Last week I attended the 9th Annual Hampton Roads Writers Conference. It was my fifth year at that event, where I always learn something new. This year, I finally realized I’m not the only one who feels awkward at those sorts of things. Oh I’ve done large events plenty of times, years ago when I was the organizer for festivals and conferences. Back then, I was too busy to feel out of place or geeky. Wearing that “staff” badge gave me the luxury of an enormous buffer and made people hesitant to approach me (unless it was to lodge a complaint).
Being an attendee is different. Scarier. There’s nothing between me and the rest of the conference-goers except the space I create around myself. The first few years at this event, I left immediately after the last breakout session of the day rather than stay back and get to know my fellow writers. Even the last two years, when I went for an hour or so to the Friday night social, I stood on the sidelines watching everyone else mingle and network. I know it sounds silly to someone who doesn’t get easily overwhelmed in large crowds. You’ll just have to take my word for it—the emotional and psychological drain for introverts in such a situation takes a toll.

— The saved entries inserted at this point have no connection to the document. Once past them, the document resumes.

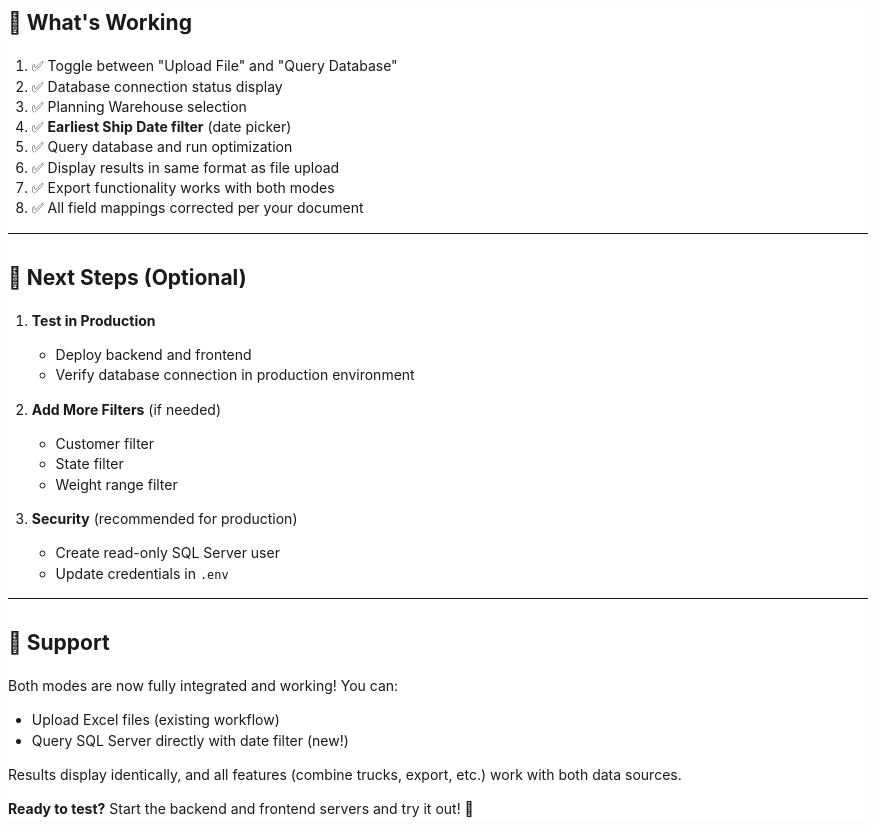 
## 🎊 What's Working

1. ✅ Toggle between "Upload File" and "Query Database"
2. ✅ Database connection status display
3. ✅ Planning Warehouse selection
4. ✅ **Earliest Ship Date filter** (date picker)
5. ✅ Query database and run optimization
6. ✅ Display results in same format as file upload
7. ✅ Export functionality works with both modes
8. ✅ All field mappings corrected per your document

---

## 📖 Next Steps (Optional)

1. **Test in Production**
   - Deploy backend and frontend
   - Verify database connection in production environment

2. **Add More Filters** (if needed)
   - Customer filter
   - State filter
   - Weight range filter

3. **Security** (recommended for production)
   - Create read-only SQL Server user
   - Update credentials in `.env`

---

## 🤝 Support

Both modes are now fully integrated and working! You can:
- Upload Excel files (existing workflow)
- Query SQL Server directly with date filter (new!)

Results display identically, and all features (combine trucks, export, etc.) work with both data sources.

**Ready to test?** Start the backend and frontend servers and try it out! 🚀


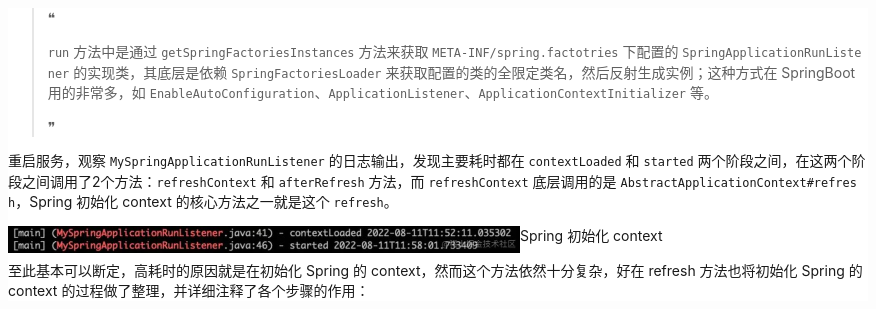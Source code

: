 > ❝
>
> `run` 方法中是通过 `getSpringFactoriesInstances` 方法来获取 `META-INF/spring.factotries` 下配置的 `SpringApplicationRunListener` 的实现类，其底层是依赖 `SpringFactoriesLoader` 来获取配置的类的全限定类名，然后反射生成实例；这种方式在 SpringBoot 用的非常多，如 `EnableAutoConfiguration`、`ApplicationListener`、`ApplicationContextInitializer` 等。
>
> ❞

重启服务，观察 `MySpringApplicationRunListener` 的日志输出，发现主要耗时都在 `contextLoaded` 和 `started` 两个阶段之间，在这两个阶段之间调用了2个方法：`refreshContext` 和 `afterRefresh` 方法，而 `refreshContext` 底层调用的是 `AbstractApplicationContext#refresh`，Spring 初始化 context 的核心方法之一就是这个 `refresh`。

<img src="./images/0613001.png" alt="图片" style="zoom:50%;" align="left"/>

Spring 初始化 context

至此基本可以断定，高耗时的原因就是在初始化 Spring 的 context，然而这个方法依然十分复杂，好在 refresh 方法也将初始化 Spring 的 context 的过程做了整理，并详细注释了各个步骤的作用：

This year, I took my Kindle with me and planned to find a quiet corner and read during the three hours that separated the Writer’s Boot Camp (an awesome new addition to the conference) from the regular Thursday evening session. But that isn’t what happened; several of my fellow Boot Campers hooked arms with me and dragged me off to the bar for $5 hors d’oeuvres. (Okay, I might be exaggerating on the whole dragging part.) Once there, we were joined by a few other conference-goers, and dinner turned out to be a delightful affair.

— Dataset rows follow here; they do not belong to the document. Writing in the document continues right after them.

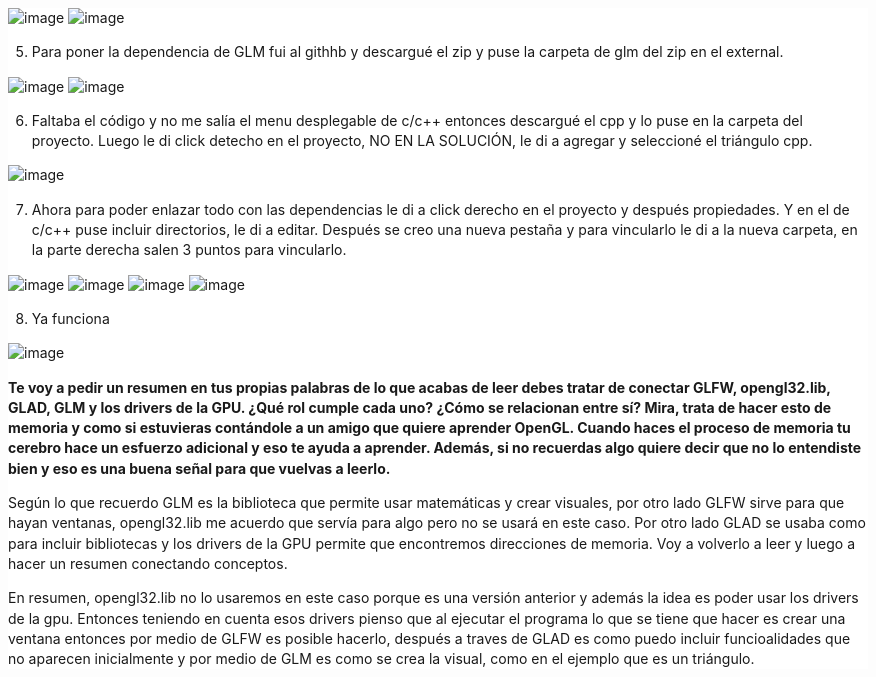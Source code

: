 <img width="828" height="458" alt="image" src="https://github.com/user-attachments/assets/de41c252-2b9f-4fc2-9219-df61330f3037" />

<img width="787" height="296" alt="image" src="https://github.com/user-attachments/assets/38858387-23bb-4dbb-8ae0-928e133ef5e7" />

5. Para poner la dependencia de GLM fui al githhb y descargué el zip y puse la carpeta de glm del zip en el external.

<img width="879" height="195" alt="image" src="https://github.com/user-attachments/assets/898c1acc-7874-4c47-912e-d19ec4d39ac8" />

<img width="751" height="627" alt="image" src="https://github.com/user-attachments/assets/d78cde51-4270-4ae4-b662-61a72bfa3027" />

6. Faltaba el código y no me salía el menu desplegable de c/c++ entonces descargué el cpp y lo puse en la carpeta del proyecto. Luego le di click detecho en el proyecto, NO EN LA SOLUCIÓN, le di a agregar y seleccioné el triángulo cpp.

<img width="719" height="392" alt="image" src="https://github.com/user-attachments/assets/99cd6685-bf8a-4c6a-9dd6-8c1999fe892f" />

7. Ahora para poder enlazar todo con las dependencias le di a click derecho en el proyecto y después propiedades. Y en el de c/c++ puse incluir directorios, le di a editar. Después se creo una nueva pestaña y para vincularlo le di a la nueva carpeta, en la parte derecha salen 3 puntos para vincularlo.

<img width="782" height="532" alt="image" src="https://github.com/user-attachments/assets/58c2bf96-25a8-439c-a4b6-ef0868a2e6b6" />

<img width="784" height="534" alt="image" src="https://github.com/user-attachments/assets/0987f819-5888-4a86-b8e6-acf7bedac0e8" />

<img width="476" height="481" alt="image" src="https://github.com/user-attachments/assets/c0367a9a-eaf6-440c-abf4-7e4f6cd30f2a" />


<img width="897" height="663" alt="image" src="https://github.com/user-attachments/assets/02076275-fd01-49e5-8889-85a121e8ef44" />


8. Ya funciona

<img width="948" height="980" alt="image" src="https://github.com/user-attachments/assets/d73064be-3336-4a6e-85b1-b73c2a63e15b" />

**Te voy a pedir un resumen en tus propias palabras de lo que acabas de leer debes tratar de conectar GLFW, opengl32.lib, GLAD, GLM y los drivers de la GPU. ¿Qué rol cumple cada uno? ¿Cómo se relacionan entre sí? Mira, trata de hacer esto de memoria y como si estuvieras contándole a un amigo que quiere aprender OpenGL. Cuando haces el proceso de memoria tu cerebro hace un esfuerzo adicional y eso te ayuda a aprender. Además, si no recuerdas algo quiere decir que no lo entendiste bien y eso es una buena señal para que vuelvas a leerlo.**

Según lo que recuerdo GLM es la biblioteca que permite usar matemáticas y crear visuales, por otro lado GLFW sirve para que hayan ventanas, opengl32.lib me acuerdo que servía para algo pero no se usará en este caso. Por otro lado GLAD se usaba como para incluir bibliotecas y los drivers de la GPU permite que encontremos direcciones de memoria. Voy a volverlo a leer y luego a hacer un resumen conectando conceptos.

  En resumen, opengl32.lib no lo usaremos en este caso porque es una versión anterior y además la idea es poder usar los drivers de la gpu. Entonces teniendo en cuenta esos drivers pienso que al ejecutar el programa lo que se tiene que hacer es crear una ventana entonces por medio de GLFW es posible hacerlo, después a traves de GLAD es como puedo incluir funcioalidades que no aparecen inicialmente y por medio de GLM es como se crea la visual, como en el ejemplo que es un triángulo.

The next night, I managed to stay through the whole social and met some truly interesting fellow writers standing beside me on the sidelines. Instead of being my usual shy self and wandering off alone, I leaned over and commented to one of them that I always seemed to wind up at the edge of the room each year. She laughed and said she did too, and we struck up a conversation based on our common ground as writers and introverts. Soon we were joined by other sideliners until we had our own little party going on. It was fun, and it opened my eyes a little bit.
But my breakthrough didn’t stop with the social. I actually enjoyed a short while of Open Mic afterward, where I was treated to insightful readings by others from the conference. I even signed up to read a bit from my own short story, “Upshot”; but when they hadn’t called my name after an hour, I had to admit to saturation and head home. With yet another day of mingling ahead of me, I opted to conserve my remaining energies. I heard the next day that the Open Mic’s facilitator, Michael Khandelwal of The Muse Writers Center in Norfolk, had called my name five minutes after I left. Figures.
Every breakout session I attended taught me something new. No surprise there; this conference is always packed with great teachers, presenters, speakers and literary agents. I think my favorite regular session this year (it’s hard to pick just one!) would be the workshop on Diversity in Writing, led by Erin Beaty. I’d already been kicking around this issue in my head, so the timing was perfect. Close runners-up would include one on getting published in literary magazines, by Meg Eden Kuyatt, and best use of tenses, by Dr. Meriah Crawford. And of course the keynote speakers, John DeDakis and Austin Camacho, were fantastic. I didn’t win with my short story, but the contest judge for my category wrote outstanding feedback on my copy—so helpful!
In the end, though, I think my biggest takeaway was the confirmation that I need to surround myself more frequently with these like-minded souls. Writers are my Tribe. We share a common bond. No matter how we may differ, in this we are the same: we all struggle with the challenge of the blank page, the rewrite beast, and the search for fulfillment—however we define it—from this odyssey.